Directions: Somewhere below are a line with "VectorLatch (see below)" and a later line with "Pins can be". Output exactly those lines and all lines between them.

Data in this exercise Start Marker

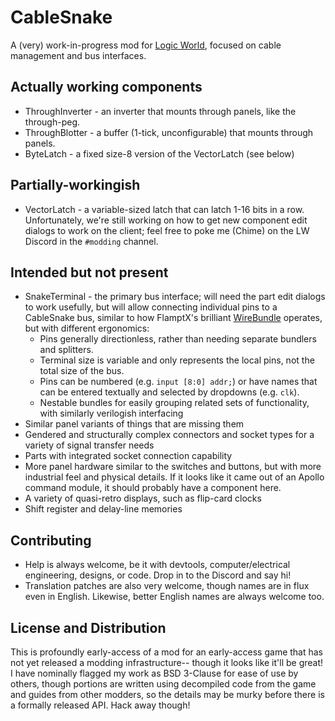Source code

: # CableSnake

A (very) work-in-progress mod for [Logic World](https://logicworld.net/), focused on cable management and bus interfaces.

## Actually working components

* ThroughInverter - an inverter that mounts through panels, like the through-peg.
* ThroughBlotter - a buffer (1-tick, unconfigurable) that mounts through panels.
* ByteLatch - a fixed size-8 version of the VectorLatch (see below)

## Partially-workingish

* VectorLatch - a variable-sized latch that can latch 1-16 bits in a row.  Unfortunately, we're still working on how to get new component edit dialogs to work on the client; feel free to poke me (Chime) on the LW Discord in the `#modding` channel.

## Intended but not present

* SnakeTerminal - the primary bus interface; will need the part edit dialogs to work usefully, but will allow connecting individual pins to a CableSnake bus, similar to how FlamptX's brilliant [WireBundle](https://github.com/FlamptX/WireBundle) operates, but with different ergonomics:
  * Pins generally directionless, rather than needing separate bundlers and splitters.
  * Terminal size is variable and only represents the local pins, not the total size of the bus.
  * Pins can be numbered (e.g. `input [8:0] addr;`) or have names that can be entered textually and selected by dropdowns (e.g. `clk`).
  * Nestable bundles for easily grouping related sets of functionality, with similarly verilogish interfacing
* Similar panel variants of things that are missing them
* Gendered and structurally complex connectors and socket types for a variety of signal transfer needs
* Parts with integrated socket connection capability
* More panel hardware similar to the switches and buttons, but with more industrial feel and physical details. If it looks like it came out of an Apollo command module, it should probably have a component here.
* A variety of quasi-retro displays, such as flip-card clocks
* Shift register and delay-line memories

## Contributing

* Help is always welcome, be it with devtools, computer/electrical engineering, designs, or code.  Drop in to the Discord and say hi!
* Translation patches are also very welcome, though names are in flux even in English. Likewise, better English names are always welcome too.

## License and Distribution

This is profoundly early-access of a mod for an early-access game that has not yet released a modding infrastructure-- though it looks like it'll be great!  I have nominally flagged my work as BSD 3-Clause for ease of use by others, though portions are written using decompiled code from the game and guides from other modders, so the details may be murky before there is a formally released API.  Hack away though!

Data in this exercise End Marker

Response:
* ByteLatch - a fixed size-8 version of the VectorLatch (see below)

## Partially-workingish

* VectorLatch - a variable-sized latch that can latch 1-16 bits in a row.  Unfortunately, we're still working on how to get new component edit dialogs to work on the client; feel free to poke me (Chime) on the LW Discord in the `#modding` channel.

## Intended but not present

* SnakeTerminal - the primary bus interface; will need the part edit dialogs to work usefully, but will allow connecting individual pins to a CableSnake bus, similar to how FlamptX's brilliant [WireBundle](https://github.com/FlamptX/WireBundle) operates, but with different ergonomics:
  * Pins generally directionless, rather than needing separate bundlers and splitters.
  * Terminal size is variable and only represents the local pins, not the total size of the bus.
  * Pins can be numbered (e.g. `input [8:0] addr;`) or have names that can be entered textually and selected by dropdowns (e.g. `clk`).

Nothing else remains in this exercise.